The Authors’ Licensing and Collecting Society (ALCS) has published a report of their fourth survey into authors’ earnings – carried out by CREATe – with the stark headline that the median income of full-time professional authors has fallen by more than 60% in real terms over the past 16 years.
The report builds on findings from research carried out in 2006, 2014 and 2018, and asked participants to share details of income for the pre-Covid financial year 2019/20 and the Covid-affected financial year 2020/2021.
In 2006, median author earnings were £12,330. In 2022, the median has fallen to £7,000, a drop of 33.2% based on reported figures, or 60.2% when adjusted for inflation.
The report, which ALCS argues is evidence of a ‘global trend towards the de-valuing of creative labour’, found that:
- The 60% fall in earnings has pushed median earnings to below minimum wage levels
- The gender gap is expanding – men are earning typically 41% more than women (vs 33% in 2016/17)
- The top 10% of authors earn about 47% of all author income
- The proportion of authors earning all their income from writing has decreased from 40% in 2006 to 19% today
- Authors’ dependence on portfolio earnings has increased
- Women, black and mixed-race authors, along with younger and older authors, all earn less than their respective counterparts
- Publishing advances are becoming rarer, while buy-out contracts are becoming more frequent.
The findings raise serious questions about the future of writing as a profession. The figures highlight patterns of poor pay and working conditions being offered to a labour force based on a reliance that creators will always be incentivised by their love of creating.
Commenting on the 2022 report, SoA Chief Executive Nicola Solomon said:
These results are disappointing but not surprising. In a year that publishers have boasted record profits, the figure of median earnings from self-employed writing of £7,000 for primary occupation writers does not even come close to a living wage.

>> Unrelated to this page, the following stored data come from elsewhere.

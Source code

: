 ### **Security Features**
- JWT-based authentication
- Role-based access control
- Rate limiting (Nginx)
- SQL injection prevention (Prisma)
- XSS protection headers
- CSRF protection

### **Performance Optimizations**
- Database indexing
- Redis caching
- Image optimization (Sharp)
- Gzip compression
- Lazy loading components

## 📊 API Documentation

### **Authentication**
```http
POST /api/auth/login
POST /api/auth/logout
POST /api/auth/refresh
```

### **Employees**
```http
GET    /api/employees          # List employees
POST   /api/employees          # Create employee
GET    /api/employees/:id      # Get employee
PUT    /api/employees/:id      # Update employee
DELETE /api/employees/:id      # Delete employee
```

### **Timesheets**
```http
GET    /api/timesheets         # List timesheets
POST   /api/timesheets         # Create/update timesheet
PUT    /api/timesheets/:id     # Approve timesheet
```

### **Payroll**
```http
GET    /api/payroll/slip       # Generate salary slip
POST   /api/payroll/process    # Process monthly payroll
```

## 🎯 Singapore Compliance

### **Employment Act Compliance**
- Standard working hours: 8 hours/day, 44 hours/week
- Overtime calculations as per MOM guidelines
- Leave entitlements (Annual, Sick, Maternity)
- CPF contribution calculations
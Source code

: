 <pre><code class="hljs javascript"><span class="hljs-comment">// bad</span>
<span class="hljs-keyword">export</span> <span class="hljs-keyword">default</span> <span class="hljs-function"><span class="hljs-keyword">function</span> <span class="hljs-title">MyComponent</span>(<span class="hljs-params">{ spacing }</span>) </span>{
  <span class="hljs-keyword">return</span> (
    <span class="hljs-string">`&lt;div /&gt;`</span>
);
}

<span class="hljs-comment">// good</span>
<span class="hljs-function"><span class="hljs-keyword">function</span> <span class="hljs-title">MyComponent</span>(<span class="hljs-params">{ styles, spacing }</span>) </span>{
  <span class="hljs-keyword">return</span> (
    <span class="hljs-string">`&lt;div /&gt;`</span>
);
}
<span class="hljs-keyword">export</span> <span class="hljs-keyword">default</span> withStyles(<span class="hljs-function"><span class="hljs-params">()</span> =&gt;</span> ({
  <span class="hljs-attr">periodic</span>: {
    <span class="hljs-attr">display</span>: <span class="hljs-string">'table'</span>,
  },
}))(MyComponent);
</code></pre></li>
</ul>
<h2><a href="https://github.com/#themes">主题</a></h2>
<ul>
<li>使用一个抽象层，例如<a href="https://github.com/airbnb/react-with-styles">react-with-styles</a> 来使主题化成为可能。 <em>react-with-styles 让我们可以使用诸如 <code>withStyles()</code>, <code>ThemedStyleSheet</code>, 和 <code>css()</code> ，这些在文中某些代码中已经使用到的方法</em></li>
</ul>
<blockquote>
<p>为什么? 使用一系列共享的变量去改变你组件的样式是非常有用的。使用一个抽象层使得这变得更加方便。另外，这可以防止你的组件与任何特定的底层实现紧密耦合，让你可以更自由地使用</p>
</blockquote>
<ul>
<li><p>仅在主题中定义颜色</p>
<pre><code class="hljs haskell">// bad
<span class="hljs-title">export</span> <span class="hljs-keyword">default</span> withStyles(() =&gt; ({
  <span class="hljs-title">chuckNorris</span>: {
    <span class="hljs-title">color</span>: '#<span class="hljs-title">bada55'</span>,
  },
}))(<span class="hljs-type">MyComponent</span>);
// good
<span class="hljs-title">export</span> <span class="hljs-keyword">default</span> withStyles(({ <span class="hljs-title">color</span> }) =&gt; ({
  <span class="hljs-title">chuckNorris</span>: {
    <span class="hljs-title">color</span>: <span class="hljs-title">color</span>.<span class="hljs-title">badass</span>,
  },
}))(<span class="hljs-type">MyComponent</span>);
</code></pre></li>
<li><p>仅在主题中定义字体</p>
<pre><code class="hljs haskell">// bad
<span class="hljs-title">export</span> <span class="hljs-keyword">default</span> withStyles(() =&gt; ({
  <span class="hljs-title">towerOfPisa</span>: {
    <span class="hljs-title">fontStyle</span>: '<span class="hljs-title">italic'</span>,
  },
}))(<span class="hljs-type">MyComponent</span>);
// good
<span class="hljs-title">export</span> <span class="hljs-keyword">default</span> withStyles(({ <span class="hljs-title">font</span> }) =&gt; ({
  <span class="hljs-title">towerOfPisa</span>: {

The decline in the proportion of authors who earn all their income from writing — from 40% in 2006 to 28% in 2018, and now 19% in 2022 — is unambiguous. It means that almost all of the people whose creativity and passion make the industry’s existence possible can only realistically be part of it with other jobs, or when they are supported by others, or through personal wealth. This paints a picture of a writing profession that is inaccessible and unsustainable for too many.

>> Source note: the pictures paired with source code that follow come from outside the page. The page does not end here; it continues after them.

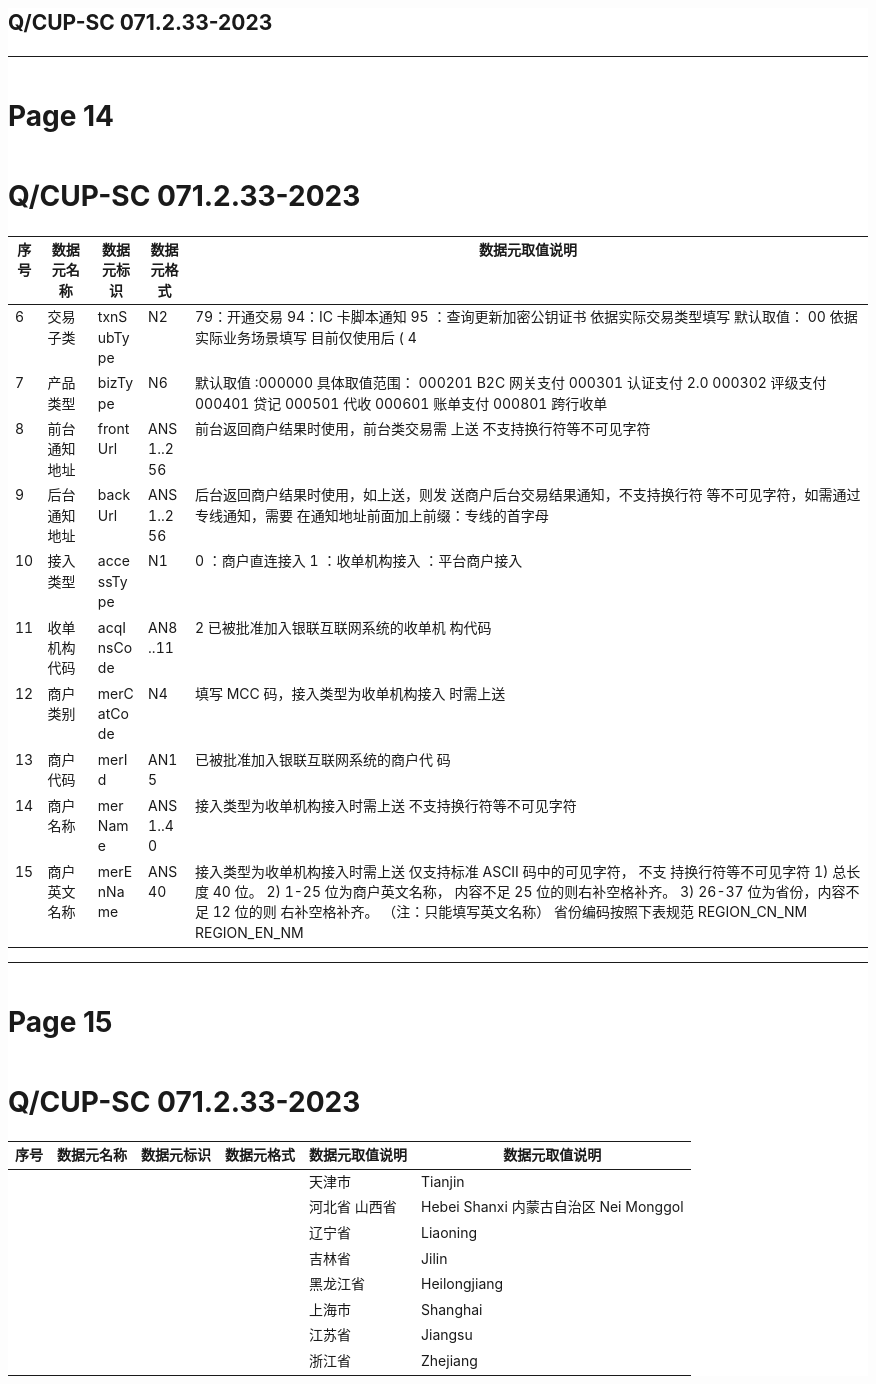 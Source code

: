 
## Q/CUP-SC 071.2.33-2023

---

# Page 14

# Q/CUP-SC 071.2.33-2023


|   序号 | 数据元名称   | 数据元标识   | 数据元格式   | 数据元取值说明                                                                                                                                                                                                                                                                                        |
|--------|--------------|--------------|--------------|-------------------------------------------------------------------------------------------------------------------------------------------------------------------------------------------------------------------------------------------------------------------------------------------------------|
|      6 | 交易子类     | txnSubType   | N2           | 79：开通交易 94：IC 卡脚本通知 95 ：查询更新加密公钥证书 依据实际交易类型填写 默认取值： 00 依据实际业务场景填写 目前仅使用后 ( 4                                                                                                                                                                     |
|      7 | 产品类型     | bizType      | N6           | 默认取值 :000000 具体取值范围： 000201 B2C 网关支付 000301 认证支付 2.0 000302 评级支付 000401 贷记 000501 代收 000601 账单支付 000801 跨行收单                                                                                                                                                       |
|      8 | 前台通知地址 | frontUrl     | ANS1..256    | 前台返回商户结果时使用，前台类交易需 上送 不支持换行符等不可见字符                                                                                                                                                                                                                                    |
|      9 | 后台通知地址 | backUrl      | ANS1..256    | 后台返回商户结果时使用，如上送，则发 送商户后台交易结果通知，不支持换行符 等不可见字符，如需通过专线通知，需要 在通知地址前面加上前缀：专线的首字母                                                                                                                                                   |
|     10 | 接入类型     | accessType   | N1           | 0 ：商户直连接入 1 ：收单机构接入 ：平台商户接入                                                                                                                                                                                                                                                      |
|     11 | 收单机构代码 | acqInsCode   | AN8..11      | 2 已被批准加入银联互联网系统的收单机 构代码                                                                                                                                                                                                                                                           |
|     12 | 商户类别     | merCatCode   | N4           | 填写 MCC 码，接入类型为收单机构接入 时需上送                                                                                                                                                                                                                                                          |
|     13 | 商户代码     | merId        | AN15         | 已被批准加入银联互联网系统的商户代 码                                                                                                                                                                                                                                                                 |
|     14 | 商户名称     | merName      | ANS1..40     | 接入类型为收单机构接入时需上送 不支持换行符等不可见字符                                                                                                                                                                                                                                               |
|     15 | 商户英文名称 | merEnName    | ANS40        | 接入类型为收单机构接入时需上送 仅支持标准 ASCII 码中的可见字符， 不支 持换行符等不可见字符 1) 总长度 40 位。 2) 1-25 位为商户英文名称， 内容不足 25 位的则右补空格补齐。 3) 26-37 位为省份，内容不足 12 位的则 右补空格补齐。 （注：只能填写英文名称） 省份编码按照下表规范 REGION_CN_NM REGION_EN_NM |

---

# Page 15

# Q/CUP-SC 071.2.33-2023


| 序号   | 数据元名称   | 数据元标识   | 数据元格式   | 数据元取值说明                                                        | 数据元取值说明                                                               |
|--------|--------------|--------------|--------------|-----------------------------------------------------------------------|------------------------------------------------------------------------------|
|        |              |              |              | 天津市                                                                | Tianjin                                                                      |
|        |              |              |              | 河北省 山西省                                                         | Hebei Shanxi 内蒙古自治区 Nei Monggol                                        |
|        |              |              |              | 辽宁省                                                                | Liaoning                                                                     |
|        |              |              |              | 吉林省                                                                | Jilin                                                                        |
|        |              |              |              | 黑龙江省                                                              | Heilongjiang                                                                 |
|        |              |              |              | 上海市                                                                | Shanghai                                                                     |
|        |              |              |              | 江苏省                                                                | Jiangsu                                                                      |
|        |              |              |              | 浙江省                                                                | Zhejiang                                                                     |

We have seen many initiatives to diversify the voices and stories that are published, and to ensure that a career as an author is not the preserve of a privileged few. Today’s figures show just how far we are from achieving that. It is tougher today to make a living as an author than it was at the time of the last ALCS income survey in 2018, when the reported median income was 50% higher. My hope is that the 2022 report will be a wakeup call to the industry to ensure a better deal for authors – through fairer contracts, higher advances, better payment terms, and a review of today’s publishing economics, which clearly work for some, to ensure they work for creators.